_Task:_
Print all of the entries exactly, minus the pictures.

_Entries supplied:_

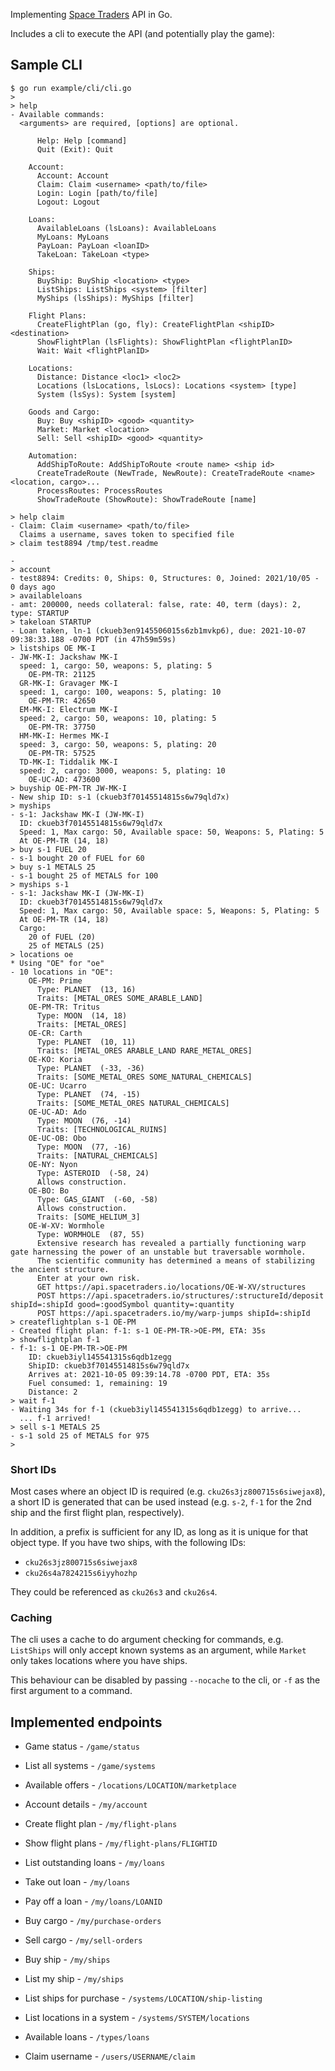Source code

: Implementing [Space Traders](https://spacetraders.io) API in Go.

Includes a cli to execute the API (and potentially play the game):

## Sample CLI

```
$ go run example/cli/cli.go
> 
> help
- Available commands:
  <arguments> are required, [options] are optional.
  
      Help: Help [command]
      Quit (Exit): Quit
  
    Account:
      Account: Account
      Claim: Claim <username> <path/to/file>
      Login: Login [path/to/file]
      Logout: Logout
  
    Loans:
      AvailableLoans (lsLoans): AvailableLoans
      MyLoans: MyLoans
      PayLoan: PayLoan <loanID>
      TakeLoan: TakeLoan <type>
  
    Ships:
      BuyShip: BuyShip <location> <type>
      ListShips: ListShips <system> [filter]
      MyShips (lsShips): MyShips [filter]
  
    Flight Plans:
      CreateFlightPlan (go, fly): CreateFlightPlan <shipID> <destination>
      ShowFlightPlan (lsFlights): ShowFlightPlan <flightPlanID>
      Wait: Wait <flightPlanID>
  
    Locations:
      Distance: Distance <loc1> <loc2>
      Locations (lsLocations, lsLocs): Locations <system> [type]
      System (lsSys): System [system]
  
    Goods and Cargo:
      Buy: Buy <shipID> <good> <quantity>
      Market: Market <location>
      Sell: Sell <shipID> <good> <quantity>
  
    Automation:
      AddShipToRoute: AddShipToRoute <route name> <ship id>
      CreateTradeRoute (NewTrade, NewRoute): CreateTradeRoute <name> <location, cargo>...
      ProcessRoutes: ProcessRoutes
      ShowTradeRoute (ShowRoute): ShowTradeRoute [name]
  
> help claim
- Claim: Claim <username> <path/to/file>
  Claims a username, saves token to specified file
> claim test8894 /tmp/test.readme

- 
> account
- test8894: Credits: 0, Ships: 0, Structures: 0, Joined: 2021/10/05 - 0 days ago
> availableloans
- amt: 200000, needs collateral: false, rate: 40, term (days): 2, type: STARTUP
> takeloan STARTUP
- Loan taken, ln-1 (ckueb3en9145506015s6zb1mvkp6), due: 2021-10-07 09:38:33.188 -0700 PDT (in 47h59m59s)
> listships OE MK-I
- JW-MK-I: Jackshaw MK-I
  speed: 1, cargo: 50, weapons: 5, plating: 5
    OE-PM-TR: 21125
  GR-MK-I: Gravager MK-I
  speed: 1, cargo: 100, weapons: 5, plating: 10
    OE-PM-TR: 42650
  EM-MK-I: Electrum MK-I
  speed: 2, cargo: 50, weapons: 10, plating: 5
    OE-PM-TR: 37750
  HM-MK-I: Hermes MK-I
  speed: 3, cargo: 50, weapons: 5, plating: 20
    OE-PM-TR: 57525
  TD-MK-I: Tiddalik MK-I
  speed: 2, cargo: 3000, weapons: 5, plating: 10
    OE-UC-AD: 473600
> buyship OE-PM-TR JW-MK-I
- New ship ID: s-1 (ckueb3f70145514815s6w79qld7x)
> myships
- s-1: Jackshaw MK-I (JW-MK-I)
  ID: ckueb3f70145514815s6w79qld7x
  Speed: 1, Max cargo: 50, Available space: 50, Weapons: 5, Plating: 5
  At OE-PM-TR (14, 18)
> buy s-1 FUEL 20
- s-1 bought 20 of FUEL for 60
> buy s-1 METALS 25
- s-1 bought 25 of METALS for 100
> myships s-1
- s-1: Jackshaw MK-I (JW-MK-I)
  ID: ckueb3f70145514815s6w79qld7x
  Speed: 1, Max cargo: 50, Available space: 5, Weapons: 5, Plating: 5
  At OE-PM-TR (14, 18)
  Cargo:
    20 of FUEL (20)
    25 of METALS (25)
> locations oe
* Using "OE" for "oe"
- 10 locations in "OE":
    OE-PM: Prime
      Type: PLANET  (13, 16)
      Traits: [METAL_ORES SOME_ARABLE_LAND]
    OE-PM-TR: Tritus
      Type: MOON  (14, 18)
      Traits: [METAL_ORES]
    OE-CR: Carth
      Type: PLANET  (10, 11)
      Traits: [METAL_ORES ARABLE_LAND RARE_METAL_ORES]
    OE-KO: Koria
      Type: PLANET  (-33, -36)
      Traits: [SOME_METAL_ORES SOME_NATURAL_CHEMICALS]
    OE-UC: Ucarro
      Type: PLANET  (74, -15)
      Traits: [SOME_METAL_ORES NATURAL_CHEMICALS]
    OE-UC-AD: Ado
      Type: MOON  (76, -14)
      Traits: [TECHNOLOGICAL_RUINS]
    OE-UC-OB: Obo
      Type: MOON  (77, -16)
      Traits: [NATURAL_CHEMICALS]
    OE-NY: Nyon
      Type: ASTEROID  (-58, 24)
      Allows construction.
    OE-BO: Bo
      Type: GAS_GIANT  (-60, -58)
      Allows construction.
      Traits: [SOME_HELIUM_3]
    OE-W-XV: Wormhole
      Type: WORMHOLE  (87, 55)
      Extensive research has revealed a partially functioning warp gate harnessing the power of an unstable but traversable wormhole.
      The scientific community has determined a means of stabilizing the ancient structure.
      Enter at your own risk.
      GET https://api.spacetraders.io/locations/OE-W-XV/structures
      POST https://api.spacetraders.io/structures/:structureId/deposit shipId=:shipId good=:goodSymbol quantity=:quantity
      POST https://api.spacetraders.io/my/warp-jumps shipId=:shipId
> createflightplan s-1 OE-PM
- Created flight plan: f-1: s-1 OE-PM-TR->OE-PM, ETA: 35s
> showflightplan f-1
- f-1: s-1 OE-PM-TR->OE-PM
    ID: ckueb3iyl145541315s6qdb1zegg
    ShipID: ckueb3f70145514815s6w79qld7x
    Arrives at: 2021-10-05 09:39:14.78 -0700 PDT, ETA: 35s
    Fuel consumed: 1, remaining: 19
    Distance: 2
> wait f-1
- Waiting 34s for f-1 (ckueb3iyl145541315s6qdb1zegg) to arrive...
  ... f-1 arrived!
> sell s-1 METALS 25
- s-1 sold 25 of METALS for 975
> 
```

### Short IDs

Most cases where an object ID is required (e.g. `cku26s3jz800715s6siwejax8`), a
short ID is generated that can be used instead (e.g. `s-2`, `f-1` for the 2nd
ship and the first flight plan, respectively).

In addition, a prefix is sufficient for any ID, as long as it is unique for
that object type. If you have two ships, with the following IDs:

* `cku26s3jz800715s6siwejax8`
* `cku26s4a7824215s6iyyhozhp`

They could be referenced as `cku26s3` and `cku26s4`.

### Caching

The cli uses a cache to do argument checking for commands, e.g. `ListShips`
will only accept known systems as an argument, while `Market` only takes
locations where you have ships.

This behaviour can be disabled by passing `--nocache` to the cli, or `-f` as
the first argument to a command.

## Implemented endpoints


* Game status - `/game/status`

* List all systems - `/game/systems`

* Available offers - `/locations/LOCATION/marketplace`

* Account details - `/my/account`

* Create flight plan - `/my/flight-plans`

* Show flight plans - `/my/flight-plans/FLIGHTID`

* List outstanding loans - `/my/loans`

* Take out loan - `/my/loans`

* Pay off a loan - `/my/loans/LOANID`

* Buy cargo - `/my/purchase-orders`

* Sell cargo - `/my/sell-orders`

* Buy ship - `/my/ships`

* List my ship - `/my/ships`

* List ships for purchase - `/systems/LOCATION/ship-listing`

* List locations in a system - `/systems/SYSTEM/locations`

* Available loans - `/types/loans`

* Claim username - `/users/USERNAME/claim`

_Task response:_
Source code

: Implementing [Space Traders](https://spacetraders.io) API in Go.

Includes a cli to execute the API (and potentially play the game):

## Sample CLI

```
$ go run example/cli/cli.go
> 
> help
- Available commands:
  <arguments> are required, [options] are optional.
  
      Help: Help [command]
      Quit (Exit): Quit
  
    Account:
      Account: Account
      Claim: Claim <username> <path/to/file>
      Login: Login [path/to/file]
      Logout: Logout
  
    Loans:
      AvailableLoans (lsLoans): AvailableLoans
      MyLoans: MyLoans
      PayLoan: PayLoan <loanID>
      TakeLoan: TakeLoan <type>
  
    Ships:
      BuyShip: BuyShip <location> <type>
      ListShips: ListShips <system> [filter]
      MyShips (lsShips): MyShips [filter]
  
    Flight Plans:
      CreateFlightPlan (go, fly): CreateFlightPlan <shipID> <destination>
      ShowFlightPlan (lsFlights): ShowFlightPlan <flightPlanID>
      Wait: Wait <flightPlanID>
  
    Locations:
      Distance: Distance <loc1> <loc2>
      Locations (lsLocations, lsLocs): Locations <system> [type]
      System (lsSys): System [system]
  
    Goods and Cargo:
      Buy: Buy <shipID> <good> <quantity>
      Market: Market <location>
      Sell: Sell <shipID> <good> <quantity>
  
    Automation:
      AddShipToRoute: AddShipToRoute <route name> <ship id>
      CreateTradeRoute (NewTrade, NewRoute): CreateTradeRoute <name> <location, cargo>...
      ProcessRoutes: ProcessRoutes
      ShowTradeRoute (ShowRoute): ShowTradeRoute [name]
  
> help claim
- Claim: Claim <username> <path/to/file>
  Claims a username, saves token to specified file
> claim test8894 /tmp/test.readme

- 
> account
- test8894: Credits: 0, Ships: 0, Structures: 0, Joined: 2021/10/05 - 0 days ago
> availableloans
- amt: 200000, needs collateral: false, rate: 40, term (days): 2, type: STARTUP
> takeloan STARTUP
- Loan taken, ln-1 (ckueb3en9145506015s6zb1mvkp6), due: 2021-10-07 09:38:33.188 -0700 PDT (in 47h59m59s)
> listships OE MK-I
- JW-MK-I: Jackshaw MK-I
  speed: 1, cargo: 50, weapons: 5, plating: 5
    OE-PM-TR: 21125
  GR-MK-I: Gravager MK-I
  speed: 1, cargo: 100, weapons: 5, plating: 10
    OE-PM-TR: 42650
  EM-MK-I: Electrum MK-I
  speed: 2, cargo: 50, weapons: 10, plating: 5
    OE-PM-TR: 37750
  HM-MK-I: Hermes MK-I
  speed: 3, cargo: 50, weapons: 5, plating: 20
    OE-PM-TR: 57525
  TD-MK-I: Tiddalik MK-I
  speed: 2, cargo: 3000, weapons: 5, plating: 10
    OE-UC-AD: 473600
> buyship OE-PM-TR JW-MK-I
- New ship ID: s-1 (ckueb3f70145514815s6w79qld7x)
> myships
- s-1: Jackshaw MK-I (JW-MK-I)
  ID: ckueb3f70145514815s6w79qld7x
  Speed: 1, Max cargo: 50, Available space: 50, Weapons: 5, Plating: 5
  At OE-PM-TR (14, 18)
> buy s-1 FUEL 20
- s-1 bought 20 of FUEL for 60
> buy s-1 METALS 25
- s-1 bought 25 of METALS for 100
> myships s-1
- s-1: Jackshaw MK-I (JW-MK-I)
  ID: ckueb3f70145514815s6w79qld7x
  Speed: 1, Max cargo: 50, Available space: 5, Weapons: 5, Plating: 5
  At OE-PM-TR (14, 18)
  Cargo:
    20 of FUEL (20)
    25 of METALS (25)
> locations oe
* Using "OE" for "oe"
- 10 locations in "OE":
    OE-PM: Prime
      Type: PLANET  (13, 16)
      Traits: [METAL_ORES SOME_ARABLE_LAND]
    OE-PM-TR: Tritus
      Type: MOON  (14, 18)
      Traits: [METAL_ORES]
    OE-CR: Carth
      Type: PLANET  (10, 11)
      Traits: [METAL_ORES ARABLE_LAND RARE_METAL_ORES]
    OE-KO: Koria
      Type: PLANET  (-33, -36)
      Traits: [SOME_METAL_ORES SOME_NATURAL_CHEMICALS]
    OE-UC: Ucarro
      Type: PLANET  (74, -15)
      Traits: [SOME_METAL_ORES NATURAL_CHEMICALS]
    OE-UC-AD: Ado
      Type: MOON  (76, -14)
      Traits: [TECHNOLOGICAL_RUINS]
    OE-UC-OB: Obo
      Type: MOON  (77, -16)
      Traits: [NATURAL_CHEMICALS]
    OE-NY: Nyon
      Type: ASTEROID  (-58, 24)
      Allows construction.
    OE-BO: Bo
      Type: GAS_GIANT  (-60, -58)
      Allows construction.
      Traits: [SOME_HELIUM_3]
    OE-W-XV: Wormhole
      Type: WORMHOLE  (87, 55)
      Extensive research has revealed a partially functioning warp gate harnessing the power of an unstable but traversable wormhole.
      The scientific community has determined a means of stabilizing the ancient structure.
      Enter at your own risk.
      GET https://api.spacetraders.io/locations/OE-W-XV/structures
      POST https://api.spacetraders.io/structures/:structureId/deposit shipId=:shipId good=:goodSymbol quantity=:quantity
      POST https://api.spacetraders.io/my/warp-jumps shipId=:shipId
> createflightplan s-1 OE-PM
- Created flight plan: f-1: s-1 OE-PM-TR->OE-PM, ETA: 35s
> showflightplan f-1
- f-1: s-1 OE-PM-TR->OE-PM
    ID: ckueb3iyl145541315s6qdb1zegg
    ShipID: ckueb3f70145514815s6w79qld7x
    Arrives at: 2021-10-05 09:39:14.78 -0700 PDT, ETA: 35s
    Fuel consumed: 1, remaining: 19
    Distance: 2
> wait f-1
- Waiting 34s for f-1 (ckueb3iyl145541315s6qdb1zegg) to arrive...
  ... f-1 arrived!
> sell s-1 METALS 25
- s-1 sold 25 of METALS for 975
> 
```

### Short IDs

Most cases where an object ID is required (e.g. `cku26s3jz800715s6siwejax8`), a
short ID is generated that can be used instead (e.g. `s-2`, `f-1` for the 2nd
ship and the first flight plan, respectively).

In addition, a prefix is sufficient for any ID, as long as it is unique for
that object type. If you have two ships, with the following IDs:

* `cku26s3jz800715s6siwejax8`
* `cku26s4a7824215s6iyyhozhp`

They could be referenced as `cku26s3` and `cku26s4`.

### Caching

The cli uses a cache to do argument checking for commands, e.g. `ListShips`
will only accept known systems as an argument, while `Market` only takes
locations where you have ships.

This behaviour can be disabled by passing `--nocache` to the cli, or `-f` as
the first argument to a command.

## Implemented endpoints


* Game status - `/game/status`

* List all systems - `/game/systems`

* Available offers - `/locations/LOCATION/marketplace`

* Account details - `/my/account`

* Create flight plan - `/my/flight-plans`

* Show flight plans - `/my/flight-plans/FLIGHTID`

* List outstanding loans - `/my/loans`

* Take out loan - `/my/loans`

* Pay off a loan - `/my/loans/LOANID`

* Buy cargo - `/my/purchase-orders`

* Sell cargo - `/my/sell-orders`

* Buy ship - `/my/ships`

* List my ship - `/my/ships`

* List ships for purchase - `/systems/LOCATION/ship-listing`

* List locations in a system - `/systems/SYSTEM/locations`

* Available loans - `/types/loans`

* Claim username - `/users/USERNAME/claim`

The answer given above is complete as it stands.